Gradually build up a Dataframe

I’m gradually building up a dataframe from pandas dataframes. Initially I just concatted these together with dask, but this unfortunately doesn’t work as expected. I’m trying to prevent all the data to sit in the client process. Which it still does after calling concat, due to the lazy nature. Calling persist every concat will move the data into the dask cluster, but also duplicates the data on every call.

Some toy code to explain the issue, imagine the data constructed in the beginning is external and will change each “iteration”

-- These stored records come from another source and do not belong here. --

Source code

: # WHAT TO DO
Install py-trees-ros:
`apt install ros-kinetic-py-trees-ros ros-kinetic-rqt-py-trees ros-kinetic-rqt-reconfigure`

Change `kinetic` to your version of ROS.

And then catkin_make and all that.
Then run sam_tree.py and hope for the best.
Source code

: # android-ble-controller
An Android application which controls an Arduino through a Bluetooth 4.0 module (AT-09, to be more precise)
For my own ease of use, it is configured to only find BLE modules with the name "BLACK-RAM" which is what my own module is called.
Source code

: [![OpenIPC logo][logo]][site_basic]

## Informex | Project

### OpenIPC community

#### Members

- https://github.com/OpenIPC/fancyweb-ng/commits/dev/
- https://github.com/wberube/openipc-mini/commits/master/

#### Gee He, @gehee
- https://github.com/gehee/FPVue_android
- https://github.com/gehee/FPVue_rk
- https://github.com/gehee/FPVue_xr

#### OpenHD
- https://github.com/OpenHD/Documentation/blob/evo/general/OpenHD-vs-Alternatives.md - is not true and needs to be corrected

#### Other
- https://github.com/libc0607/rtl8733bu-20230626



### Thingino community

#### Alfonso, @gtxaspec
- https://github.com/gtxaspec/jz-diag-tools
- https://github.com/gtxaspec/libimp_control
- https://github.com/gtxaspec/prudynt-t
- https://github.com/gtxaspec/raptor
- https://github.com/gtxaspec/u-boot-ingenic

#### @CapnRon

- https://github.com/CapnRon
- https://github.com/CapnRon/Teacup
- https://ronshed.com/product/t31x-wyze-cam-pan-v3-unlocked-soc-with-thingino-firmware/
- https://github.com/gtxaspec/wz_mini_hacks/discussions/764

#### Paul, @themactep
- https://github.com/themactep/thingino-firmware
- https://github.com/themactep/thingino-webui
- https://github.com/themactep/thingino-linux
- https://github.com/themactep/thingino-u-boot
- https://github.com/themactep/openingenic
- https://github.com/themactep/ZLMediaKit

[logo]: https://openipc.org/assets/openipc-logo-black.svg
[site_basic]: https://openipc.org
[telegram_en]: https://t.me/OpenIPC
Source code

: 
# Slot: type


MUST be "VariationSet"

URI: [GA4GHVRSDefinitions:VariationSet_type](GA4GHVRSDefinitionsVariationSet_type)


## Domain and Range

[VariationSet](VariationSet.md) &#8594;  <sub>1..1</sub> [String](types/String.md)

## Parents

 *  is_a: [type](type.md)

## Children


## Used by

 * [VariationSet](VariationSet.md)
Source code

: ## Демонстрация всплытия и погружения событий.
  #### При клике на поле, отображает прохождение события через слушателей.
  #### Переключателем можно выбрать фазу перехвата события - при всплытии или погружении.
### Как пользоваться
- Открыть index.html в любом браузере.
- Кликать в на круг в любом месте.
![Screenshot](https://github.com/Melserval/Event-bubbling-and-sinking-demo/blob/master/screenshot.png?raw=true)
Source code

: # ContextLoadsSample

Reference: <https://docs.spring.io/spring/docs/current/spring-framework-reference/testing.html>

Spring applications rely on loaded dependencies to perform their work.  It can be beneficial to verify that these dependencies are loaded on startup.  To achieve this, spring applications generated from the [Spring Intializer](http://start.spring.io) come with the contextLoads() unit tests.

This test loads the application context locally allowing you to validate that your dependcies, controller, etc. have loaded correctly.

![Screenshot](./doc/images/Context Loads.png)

Initialize cluster, build some data to use for this example

import pandas as pd
import dask.dataframe as dd
from dask.distributed import Client
from dask.dataframe.multi import concat

c=Client()

import uuid
data = []
for i in range(0, 1024*1024):
    data.append({'a': i, 'b': uuid.uuid4().hex, 'c': "some column", "other": 123235345, "data": 0.1123132123, "long": "wide", "some": "more data"})

I tried a few variants:

No persist, all data will just reside on the client

for j in range(32):
    pdf = pd.DataFrame(data)
    pdf = pdf.set_index('a')
    ddf = dd.from_pandas(pdf, npartitions=1)
    if df is None:
        df = ddf
    else:
        df = concat([df, ddf])

Persist in the end, this will move the data into workers. However, it defeats the point as this still means the client has to have enough memory to keep all data in memory. About 2.3 GB stored on the cluster after the persist call.

for j in range(32):
    pdf = pd.DataFrame(data)
    pdf = pdf.set_index('a')
    ddf = dd.from_pandas(pdf, npartitions=1)
    if df is None:
        df = ddf
    else:
        df = concat([df, ddf])
df.persist()

Persist every time. This doesn’t work, as it will duplicate data massively. In the end 7+GB stored on the cluster.

for j in range(32):
    pdf = pd.DataFrame(data)
    pdf = pdf.set_index('a')
    ddf = dd.from_pandas(pdf, npartitions=1)
    if df is None:
        df = ddf
    else:
        df = concat([df, ddf]).persist()

Persist every time. This doesn’t work, as it will duplicate data massively. In the end 7+GB stored on the cluster.

for j in range(32):
    pdf = pd.DataFrame(data)
    pdf = pdf.set_index('a')
    ddf = dd.from_pandas(pdf, npartitions=1)
    if df is None:
        df = ddf
    else:
        df = concat([df, ddf]).persist()

I tried a method I found on stackoverflow, but it doesn’t seem to work. Call the following method on the version of the dataframe before concatting.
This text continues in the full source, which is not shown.